### Entries supplied
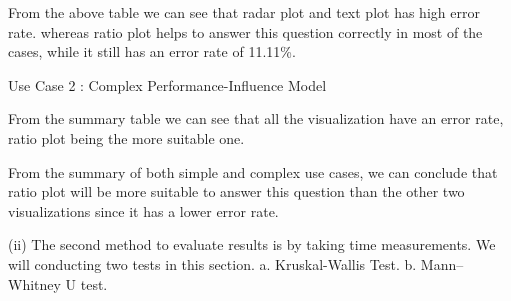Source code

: From the above table we can see that radar plot and text plot has high error rate. whereas ratio plot helps to answer this question correctly in most of the cases, while it still has an error rate of 11.11\%.

Use Case 2 : Complex Performance-Influence Model



From the summary table we can see that all the visualization have an error rate, ratio plot being the more suitable one.

From the summary of both simple and complex use cases, we can conclude that ratio plot will be more suitable to answer this question than the other two visualizations since it has a lower error rate.

(ii) The second method to evaluate results is by taking time measurements.
We will conducting two tests in this section.
 a. Kruskal-Wallis Test.
 b. Mann–Whitney U test.

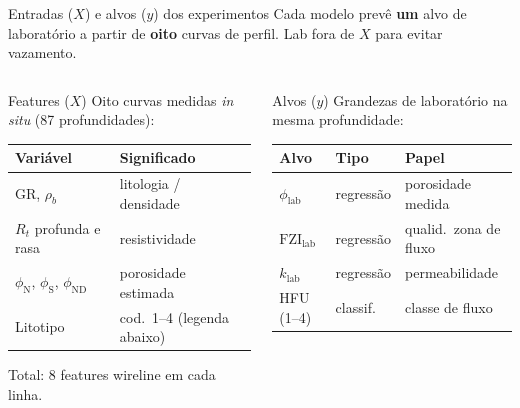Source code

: \documentclass[aspectratio=169,10pt]{beamer}
\newcommand{\philab}{\ensuremath{\phi_{\mathrm{lab}}}}
\newcommand{\fzilab}{\ensuremath{\mathrm{FZI}_{\mathrm{lab}}}}
\newcommand{\klab}{\ensuremath{k_{\mathrm{lab}}}}
\newcommand{\phiND}{\ensuremath{\phi_{\mathrm{ND}}}}
\begin{document}
\begin{frame}{Entradas ($X$) e alvos ($y$) dos experimentos}
  \footnotesize
  Cada modelo prevê \textbf{um} alvo de laboratório a partir de
  \textbf{oito} curvas de perfil. Lab fora de $X$ para evitar vazamento.
  \vspace{0.06cm}
  \setlength{\columnsep}{0.05\textwidth}
  \begin{columns}[T,onlytextwidth]
    \begin{block}{Features ($X$)}
      \scriptsize
      Oito curvas medidas \emph{in situ} (87 profundidades):
      \vspace{0.04cm}
      \centering
      \setlength{\tabcolsep}{3pt}
      \renewcommand{\arraystretch}{1.05}
      \begin{tabular}{@{}>{\raggedright\arraybackslash}p{1.65cm}>{\raggedright\arraybackslash}p{2.45cm}@{}}
        \toprule
        Variável & Significado \\
        \midrule
        GR, $\rho_b$ & litologia / densidade \\
        $R_t$ profunda e rasa & resistividade \\
        $\phi_{\mathrm{N}}$, $\phi_{\mathrm{S}}$, \phiND{} & porosidade estimada \\
        Litotipo & cod.\ 1--4 (legenda abaixo) \\
        \bottomrule
      \end{tabular}
      \vspace{0.04cm}

      {\scriptsize Total: 8 features wireline em cada linha.}
    \end{block}
    \begin{block}{Alvos ($y$)}
      \scriptsize
      Grandezas de laboratório na mesma profundidade:
      \vspace{0.04cm}
      \centering
      \setlength{\tabcolsep}{3pt}
      \renewcommand{\arraystretch}{1.05}
      \begin{tabular}{@{}>{\raggedright\arraybackslash}p{1.0cm}>{\raggedright\arraybackslash}p{0.9cm}>{\raggedright\arraybackslash}p{2.2cm}@{}}
        \toprule
        Alvo & Tipo & Papel \\
        \midrule
        \philab & regressão & porosidade medida \\
        \fzilab & regressão & qualid.\ zona de fluxo \\
        \klab & regressão & permeabilidade \\
        HFU (1--4) & classif. & classe de fluxo \\
        \bottomrule
      \end{tabular}
      \vspace{0.04cm}


\end{block}
\end{columns}
\end{frame}
\end{document}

### Problem details
Whenever the string "klab" occurs in a line of the entries above, copy that line.

### Reply to the exercise
\newcommand{\klab}{\ensuremath{k_{\mathrm{lab}}}}
        \klab & regressão & permeabilidade \\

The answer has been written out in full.